COMPARISON BETWEEN EXPERIMENTAL AND NUMERICAL RESULTS OF THE NONLINEAR VERTICAL SHIP MOTIONS AND LOADS ON A CONTAINERSHIP IN REGULAR WAVES

The paper presents a comparison between experimental data and numerical results of the nonlinear wave induced heave and pitch motions and structural vertical shear forces and bending moments on a containership. The experimental data was obtained from tests with a model of a containership advancing in head regular waves with different steepness, ranging from small to large amplitude waves. Strong nonlinear effects were detected on the experimental data, identified by: the variation of the transfer functions with the wave amplitude, the existence of higher harmonics and the asymmetry of the response records with respect to the positive and negative peaks.

The experimental data is compared with numerical results from a nonlinear time domain strip method.
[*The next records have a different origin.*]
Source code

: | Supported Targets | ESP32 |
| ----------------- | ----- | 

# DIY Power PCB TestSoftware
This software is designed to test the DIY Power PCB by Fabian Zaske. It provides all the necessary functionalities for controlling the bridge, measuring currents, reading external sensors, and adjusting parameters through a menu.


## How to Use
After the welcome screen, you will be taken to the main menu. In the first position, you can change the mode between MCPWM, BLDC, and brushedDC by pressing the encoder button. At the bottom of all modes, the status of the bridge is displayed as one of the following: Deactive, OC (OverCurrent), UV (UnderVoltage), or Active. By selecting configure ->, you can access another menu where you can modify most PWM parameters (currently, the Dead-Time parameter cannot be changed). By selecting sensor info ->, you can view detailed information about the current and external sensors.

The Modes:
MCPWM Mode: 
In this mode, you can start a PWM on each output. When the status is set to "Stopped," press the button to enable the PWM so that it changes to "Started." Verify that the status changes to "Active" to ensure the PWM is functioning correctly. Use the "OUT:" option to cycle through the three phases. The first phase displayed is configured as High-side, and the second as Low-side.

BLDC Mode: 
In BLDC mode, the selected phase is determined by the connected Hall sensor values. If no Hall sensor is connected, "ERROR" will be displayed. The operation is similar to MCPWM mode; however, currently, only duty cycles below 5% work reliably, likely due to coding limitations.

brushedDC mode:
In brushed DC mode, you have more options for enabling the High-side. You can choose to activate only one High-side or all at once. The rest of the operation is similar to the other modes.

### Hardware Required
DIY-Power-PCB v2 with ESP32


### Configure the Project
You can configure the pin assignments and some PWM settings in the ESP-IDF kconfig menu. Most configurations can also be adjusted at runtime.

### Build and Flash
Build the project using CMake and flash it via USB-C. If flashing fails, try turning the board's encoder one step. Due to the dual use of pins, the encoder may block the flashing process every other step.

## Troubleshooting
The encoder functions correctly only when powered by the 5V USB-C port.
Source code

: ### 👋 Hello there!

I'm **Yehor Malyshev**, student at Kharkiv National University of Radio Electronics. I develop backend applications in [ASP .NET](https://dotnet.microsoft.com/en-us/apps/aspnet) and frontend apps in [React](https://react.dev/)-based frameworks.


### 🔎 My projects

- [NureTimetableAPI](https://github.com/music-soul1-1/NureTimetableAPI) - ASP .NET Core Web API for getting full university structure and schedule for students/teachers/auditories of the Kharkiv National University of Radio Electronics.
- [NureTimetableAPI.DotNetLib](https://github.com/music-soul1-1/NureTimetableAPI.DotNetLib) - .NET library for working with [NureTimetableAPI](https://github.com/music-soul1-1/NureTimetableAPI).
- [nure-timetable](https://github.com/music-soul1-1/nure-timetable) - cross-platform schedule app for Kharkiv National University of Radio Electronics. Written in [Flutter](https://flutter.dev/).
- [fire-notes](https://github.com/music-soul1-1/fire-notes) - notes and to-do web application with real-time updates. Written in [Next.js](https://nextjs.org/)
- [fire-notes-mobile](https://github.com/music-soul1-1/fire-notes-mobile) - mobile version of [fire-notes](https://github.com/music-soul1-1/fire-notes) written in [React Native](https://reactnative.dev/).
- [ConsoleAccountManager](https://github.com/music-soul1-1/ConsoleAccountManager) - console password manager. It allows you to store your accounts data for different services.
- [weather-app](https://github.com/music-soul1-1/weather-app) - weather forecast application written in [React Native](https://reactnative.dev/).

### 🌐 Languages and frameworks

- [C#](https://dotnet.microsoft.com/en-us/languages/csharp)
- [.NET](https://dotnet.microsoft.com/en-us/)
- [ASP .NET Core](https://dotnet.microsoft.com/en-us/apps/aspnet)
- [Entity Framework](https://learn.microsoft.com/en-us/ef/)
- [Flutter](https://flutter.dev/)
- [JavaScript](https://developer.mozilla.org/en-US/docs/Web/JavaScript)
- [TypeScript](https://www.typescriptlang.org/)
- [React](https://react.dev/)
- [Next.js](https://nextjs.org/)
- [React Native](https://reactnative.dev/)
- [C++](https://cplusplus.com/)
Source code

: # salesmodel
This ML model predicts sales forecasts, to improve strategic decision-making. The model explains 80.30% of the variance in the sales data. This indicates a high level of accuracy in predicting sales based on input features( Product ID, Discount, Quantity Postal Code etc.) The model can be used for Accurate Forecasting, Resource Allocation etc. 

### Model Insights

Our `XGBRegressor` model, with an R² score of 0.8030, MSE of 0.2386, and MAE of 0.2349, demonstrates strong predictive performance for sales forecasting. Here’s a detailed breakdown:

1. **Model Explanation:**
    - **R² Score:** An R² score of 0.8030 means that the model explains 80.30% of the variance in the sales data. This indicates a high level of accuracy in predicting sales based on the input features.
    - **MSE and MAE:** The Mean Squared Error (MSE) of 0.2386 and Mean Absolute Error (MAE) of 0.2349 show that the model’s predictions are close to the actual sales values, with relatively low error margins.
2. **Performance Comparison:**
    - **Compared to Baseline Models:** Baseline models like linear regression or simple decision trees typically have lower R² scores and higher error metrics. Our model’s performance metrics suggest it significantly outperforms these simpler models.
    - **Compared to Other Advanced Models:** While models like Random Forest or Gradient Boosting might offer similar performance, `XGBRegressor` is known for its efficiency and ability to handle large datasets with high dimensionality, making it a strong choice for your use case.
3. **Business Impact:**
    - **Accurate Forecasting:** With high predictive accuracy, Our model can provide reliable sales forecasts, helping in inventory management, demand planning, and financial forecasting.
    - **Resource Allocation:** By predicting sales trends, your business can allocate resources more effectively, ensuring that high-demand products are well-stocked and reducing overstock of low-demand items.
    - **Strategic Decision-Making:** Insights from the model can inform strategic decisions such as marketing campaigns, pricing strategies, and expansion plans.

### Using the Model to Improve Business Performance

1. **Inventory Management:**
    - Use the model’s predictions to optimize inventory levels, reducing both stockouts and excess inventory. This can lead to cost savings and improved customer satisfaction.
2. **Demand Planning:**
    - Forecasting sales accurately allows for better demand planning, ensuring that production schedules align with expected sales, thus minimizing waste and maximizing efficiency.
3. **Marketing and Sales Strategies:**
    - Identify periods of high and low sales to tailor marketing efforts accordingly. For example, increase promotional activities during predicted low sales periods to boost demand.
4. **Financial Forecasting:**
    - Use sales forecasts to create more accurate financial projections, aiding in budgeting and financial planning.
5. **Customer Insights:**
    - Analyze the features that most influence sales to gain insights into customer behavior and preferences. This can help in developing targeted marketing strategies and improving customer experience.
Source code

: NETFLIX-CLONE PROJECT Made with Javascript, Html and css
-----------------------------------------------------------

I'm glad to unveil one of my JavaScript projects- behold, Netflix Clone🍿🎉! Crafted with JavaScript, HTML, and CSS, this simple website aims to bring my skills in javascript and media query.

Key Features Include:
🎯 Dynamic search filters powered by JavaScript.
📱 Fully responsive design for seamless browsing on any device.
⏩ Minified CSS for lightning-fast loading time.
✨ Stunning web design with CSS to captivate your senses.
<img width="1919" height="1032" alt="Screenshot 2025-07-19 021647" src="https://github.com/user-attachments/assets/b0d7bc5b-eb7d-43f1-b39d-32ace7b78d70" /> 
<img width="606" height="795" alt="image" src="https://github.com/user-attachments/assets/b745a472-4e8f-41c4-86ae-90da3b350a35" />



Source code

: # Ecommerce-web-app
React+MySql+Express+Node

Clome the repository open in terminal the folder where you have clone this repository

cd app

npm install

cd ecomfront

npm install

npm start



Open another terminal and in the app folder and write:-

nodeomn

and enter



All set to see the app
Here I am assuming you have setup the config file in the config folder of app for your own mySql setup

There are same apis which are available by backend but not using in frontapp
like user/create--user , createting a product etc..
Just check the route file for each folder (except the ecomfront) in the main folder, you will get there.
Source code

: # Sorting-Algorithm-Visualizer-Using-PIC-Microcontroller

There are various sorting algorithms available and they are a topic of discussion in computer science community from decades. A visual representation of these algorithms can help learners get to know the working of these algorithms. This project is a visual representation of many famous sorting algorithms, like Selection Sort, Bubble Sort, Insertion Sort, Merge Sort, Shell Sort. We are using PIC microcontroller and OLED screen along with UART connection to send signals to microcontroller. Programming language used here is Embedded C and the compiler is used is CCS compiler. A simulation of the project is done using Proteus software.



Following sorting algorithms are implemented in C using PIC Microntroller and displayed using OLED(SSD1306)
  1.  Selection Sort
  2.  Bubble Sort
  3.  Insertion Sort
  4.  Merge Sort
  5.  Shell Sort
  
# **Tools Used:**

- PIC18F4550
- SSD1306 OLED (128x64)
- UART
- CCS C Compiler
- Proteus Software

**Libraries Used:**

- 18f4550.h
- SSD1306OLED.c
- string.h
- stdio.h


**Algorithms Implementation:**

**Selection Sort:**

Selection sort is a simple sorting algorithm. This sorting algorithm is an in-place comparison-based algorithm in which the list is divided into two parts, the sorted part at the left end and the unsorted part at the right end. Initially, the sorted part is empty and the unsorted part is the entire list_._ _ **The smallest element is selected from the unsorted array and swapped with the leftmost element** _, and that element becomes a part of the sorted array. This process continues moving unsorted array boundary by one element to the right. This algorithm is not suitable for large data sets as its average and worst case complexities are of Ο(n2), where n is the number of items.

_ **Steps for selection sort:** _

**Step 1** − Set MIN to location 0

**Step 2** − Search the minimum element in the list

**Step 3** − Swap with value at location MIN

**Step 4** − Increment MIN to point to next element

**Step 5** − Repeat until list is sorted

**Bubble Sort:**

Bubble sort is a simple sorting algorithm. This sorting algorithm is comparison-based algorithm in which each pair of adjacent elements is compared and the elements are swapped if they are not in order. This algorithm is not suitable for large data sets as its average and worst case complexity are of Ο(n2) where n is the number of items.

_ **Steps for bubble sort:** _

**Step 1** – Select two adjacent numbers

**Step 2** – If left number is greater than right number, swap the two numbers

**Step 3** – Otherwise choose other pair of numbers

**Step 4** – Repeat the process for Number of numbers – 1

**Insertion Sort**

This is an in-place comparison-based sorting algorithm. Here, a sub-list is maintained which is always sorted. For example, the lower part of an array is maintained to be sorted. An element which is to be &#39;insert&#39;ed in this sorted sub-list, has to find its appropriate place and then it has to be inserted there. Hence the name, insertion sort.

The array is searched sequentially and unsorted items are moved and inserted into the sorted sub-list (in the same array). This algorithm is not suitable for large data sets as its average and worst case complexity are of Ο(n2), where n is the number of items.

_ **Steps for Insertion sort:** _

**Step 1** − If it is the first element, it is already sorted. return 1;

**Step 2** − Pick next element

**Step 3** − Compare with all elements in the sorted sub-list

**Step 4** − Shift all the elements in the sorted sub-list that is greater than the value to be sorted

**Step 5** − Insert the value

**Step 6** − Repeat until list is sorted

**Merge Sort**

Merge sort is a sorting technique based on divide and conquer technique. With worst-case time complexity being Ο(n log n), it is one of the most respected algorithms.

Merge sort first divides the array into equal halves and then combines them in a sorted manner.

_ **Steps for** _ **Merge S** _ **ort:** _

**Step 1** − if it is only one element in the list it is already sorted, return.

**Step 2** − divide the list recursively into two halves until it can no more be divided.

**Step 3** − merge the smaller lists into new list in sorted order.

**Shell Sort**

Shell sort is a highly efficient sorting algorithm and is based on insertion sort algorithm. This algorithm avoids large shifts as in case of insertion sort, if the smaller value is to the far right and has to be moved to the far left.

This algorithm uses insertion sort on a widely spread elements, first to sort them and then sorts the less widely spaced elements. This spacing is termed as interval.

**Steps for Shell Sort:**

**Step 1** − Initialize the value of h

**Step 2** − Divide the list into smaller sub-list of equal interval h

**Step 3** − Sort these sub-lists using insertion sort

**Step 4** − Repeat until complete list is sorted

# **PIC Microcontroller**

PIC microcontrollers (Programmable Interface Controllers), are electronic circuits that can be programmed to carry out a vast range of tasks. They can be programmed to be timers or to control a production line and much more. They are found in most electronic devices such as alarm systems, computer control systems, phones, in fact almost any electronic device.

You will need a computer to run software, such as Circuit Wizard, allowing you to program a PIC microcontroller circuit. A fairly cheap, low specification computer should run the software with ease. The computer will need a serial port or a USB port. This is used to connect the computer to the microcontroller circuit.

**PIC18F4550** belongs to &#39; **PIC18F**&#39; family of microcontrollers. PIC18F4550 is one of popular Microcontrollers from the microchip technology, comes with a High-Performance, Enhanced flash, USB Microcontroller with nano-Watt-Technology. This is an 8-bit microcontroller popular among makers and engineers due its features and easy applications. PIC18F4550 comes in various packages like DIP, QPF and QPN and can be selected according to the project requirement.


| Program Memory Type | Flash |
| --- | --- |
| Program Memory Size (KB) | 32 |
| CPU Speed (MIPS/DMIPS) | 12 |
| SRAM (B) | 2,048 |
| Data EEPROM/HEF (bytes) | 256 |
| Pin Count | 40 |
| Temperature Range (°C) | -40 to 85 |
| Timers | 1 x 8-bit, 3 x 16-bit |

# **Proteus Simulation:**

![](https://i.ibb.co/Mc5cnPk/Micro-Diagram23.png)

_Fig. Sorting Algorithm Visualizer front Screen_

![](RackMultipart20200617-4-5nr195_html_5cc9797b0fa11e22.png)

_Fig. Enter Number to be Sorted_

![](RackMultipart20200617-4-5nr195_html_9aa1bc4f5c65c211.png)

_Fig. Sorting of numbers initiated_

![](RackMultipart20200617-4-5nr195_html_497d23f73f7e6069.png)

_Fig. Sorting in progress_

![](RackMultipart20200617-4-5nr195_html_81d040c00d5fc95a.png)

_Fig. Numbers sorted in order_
The method assumes that the radiation and diffraction hydrodynamic forces are linear and the nonlinear contributions arise from the hydrostatics and Froude-Krilov forces and the effects of green water on deck. The effects of vertical viscous forces due to flow separation are also investigated. The associated forces are represented by a semi-empirical formulation and depend of cross flow drag and lift coefficients.

Nonlinear vertical motions and loads on ships advancing in waves have been investigated before, both experimentally and numerically however, the present paper focuses on several new aspects of the nonlinear vertical structural loads in regular waves. The new aspects include the identification and quantification of third harmonic amplitudes, the influence of the regular wave amplitude on the amplitudes of the first three harmonics and on the sagging and hogging peaks, and the influence of the steady structural loads, that exist also with the ship advancing in calm water, on the asymmetry of the vertical loads in waves. Finally, the influence of viscous forces associated with the large amplitude motions on the wave induced motions and structural loads are also investigated.